A trained economist, Swamy has a theory on why scandals like that of the 2G spectrum allocations actually occur. He refers to a theory of probability in his recent book, Corruption and Corporate Governance, that he also teaches at Harvard Summer School each year. “Suppose the chances of getting caught is number P, the bribe is number X and if you get caught, the damage done is number D,” he says. The expected value in a corruption-laden deal is a tradeoff between the quantum of punishment and the probability of being caught, he adds. “If the quantum of punishment is very large, even if the probability of getting caught is small, the expected value for everybody would be negative, and you would not be corrupt anyway.”
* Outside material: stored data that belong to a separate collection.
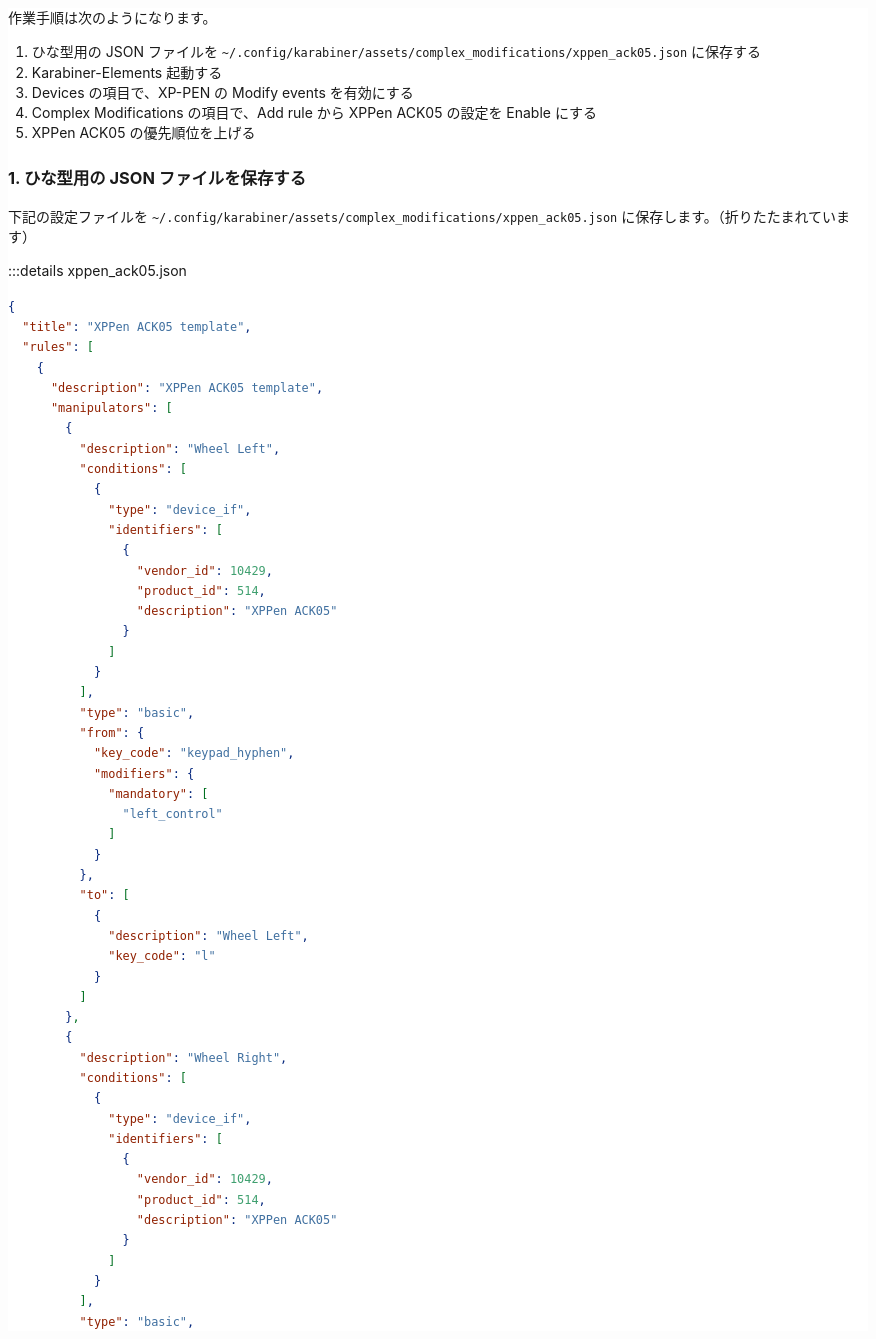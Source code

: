 作業手順は次のようになります。

1. ひな型用の JSON ファイルを `~/.config/karabiner/assets/complex_modifications/xppen_ack05.json` に保存する
2. Karabiner-Elements 起動する
3. Devices の項目で、XP-PEN の Modify events を有効にする
4. Complex Modifications の項目で、Add rule から XPPen ACK05 の設定を Enable にする
5. XPPen ACK05 の優先順位を上げる

### 1. ひな型用の JSON ファイルを保存する

下記の設定ファイルを `~/.config/karabiner/assets/complex_modifications/xppen_ack05.json` に保存します。（折りたたまれています）

:::details xppen_ack05.json
```json:xppen_ack05.json
{
  "title": "XPPen ACK05 template",
  "rules": [
    {
      "description": "XPPen ACK05 template",
      "manipulators": [
        {
          "description": "Wheel Left",
          "conditions": [
            {
              "type": "device_if",
              "identifiers": [
                {
                  "vendor_id": 10429,
                  "product_id": 514,
                  "description": "XPPen ACK05"
                }
              ]
            }
          ],
          "type": "basic",
          "from": {
            "key_code": "keypad_hyphen",
            "modifiers": {
              "mandatory": [
                "left_control"
              ]
            }
          },
          "to": [
            {
              "description": "Wheel Left",
              "key_code": "l"
            }
          ]
        },
        {
          "description": "Wheel Right",
          "conditions": [
            {
              "type": "device_if",
              "identifiers": [
                {
                  "vendor_id": 10429,
                  "product_id": 514,
                  "description": "XPPen ACK05"
                }
              ]
            }
          ],
          "type": "basic",
```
For example, even after confessing to inflating profits, Satyam Technologies’ former CEO Ramalinga Raju moves “from one air conditioned hospital to another,” while another self-confessed fraudster in the U.S. — Bernard Madoff — is serving a 150-year jail sentence, Swamy points out. “The message I learn from the U.S. practice is that if you catch somebody, however big — the bigger the better — then you throw the book at him.” Swamy would like politicians and other high-profile people in corruption scandals in India to go to jail. “Once that happens, the expected-value calculation will make everybody honest on their own; you don’t need too many powers or [enforcement] agencies.”
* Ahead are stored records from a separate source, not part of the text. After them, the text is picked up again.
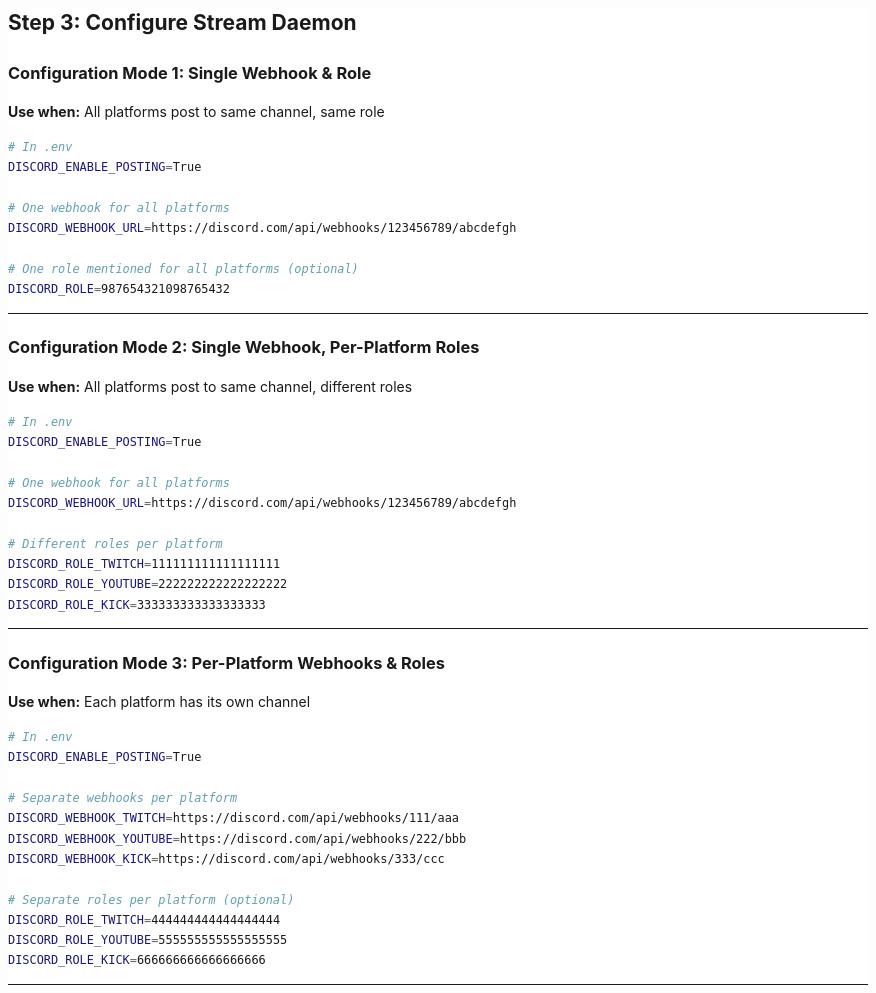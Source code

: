 ## Step 3: Configure Stream Daemon

### Configuration Mode 1: Single Webhook & Role

**Use when:** All platforms post to same channel, same role

```bash
# In .env
DISCORD_ENABLE_POSTING=True

# One webhook for all platforms
DISCORD_WEBHOOK_URL=https://discord.com/api/webhooks/123456789/abcdefgh

# One role mentioned for all platforms (optional)
DISCORD_ROLE=987654321098765432
```

---

### Configuration Mode 2: Single Webhook, Per-Platform Roles

**Use when:** All platforms post to same channel, different roles

```bash
# In .env
DISCORD_ENABLE_POSTING=True

# One webhook for all platforms
DISCORD_WEBHOOK_URL=https://discord.com/api/webhooks/123456789/abcdefgh

# Different roles per platform
DISCORD_ROLE_TWITCH=111111111111111111
DISCORD_ROLE_YOUTUBE=222222222222222222
DISCORD_ROLE_KICK=333333333333333333
```

---

### Configuration Mode 3: Per-Platform Webhooks & Roles

**Use when:** Each platform has its own channel

```bash
# In .env
DISCORD_ENABLE_POSTING=True

# Separate webhooks per platform
DISCORD_WEBHOOK_TWITCH=https://discord.com/api/webhooks/111/aaa
DISCORD_WEBHOOK_YOUTUBE=https://discord.com/api/webhooks/222/bbb
DISCORD_WEBHOOK_KICK=https://discord.com/api/webhooks/333/ccc

# Separate roles per platform (optional)
DISCORD_ROLE_TWITCH=444444444444444444
DISCORD_ROLE_YOUTUBE=555555555555555555
DISCORD_ROLE_KICK=666666666666666666
```

---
Such powers could be a quick-fix. “In China, corruption cases are typically settled through extra-judicial means such as physical punishment [including execution] and life imprisonment,” according to Dev Kar, lead economist at Global Financial Integrity, a Washington, D.C.-based organization that works to curb the flow of illicit funds and promote transparency. But he doesn’t see that as an option for India. “[China’s] legal system should not, rather cannot, be emulated in a democracy even if such a system would lead to lower corruption. It would be akin to inviting the devil to dinner in order to get rid of the local tough.”
But Ascentius’ Shende believes that India’s governance systems have not kept pace with the “demands and complexity” as the country transitioned to a market economy over the past two decades. The telecom spectrum scandal “is likely to trigger a regime and mechanisms that will be based on discovery of market prices based on market forces,” he says. But he urges caution on that path. “While there is no doubt that this is a great opportunity to clean the closet, the risk that such endeavors might translate into a case-by-case approach remains high,” he notes, calling for transparent policies and quick punishment of the guilty.
Live telecasts of bid openings and avoidance of “in-camera secret decision-making” will make for a fresh start in transparency, according to N. Balasubramanian, professor at the Indian Institute of Management (IIM) in Bangalore and Ahmedabad. Balasubramanian, who formerly chaired IIM-Bangalore’s Centre for Corporate Governance and Citizenship and has written and edited books on corporate governance, feels senior bureaucrats must be held accountable for deviations from established policies and processes. “A second violation should lead to termination of service, not just a reprimand or transfer from one job to another,” he says. Similarly, politicians violating rules should forfeit their parliamentary or legislative status and be debarred from public office, he adds. The underlying theme Balasubramanian recommends is Louis Brandeis’ dictum that “sunlight is the best disinfectant.”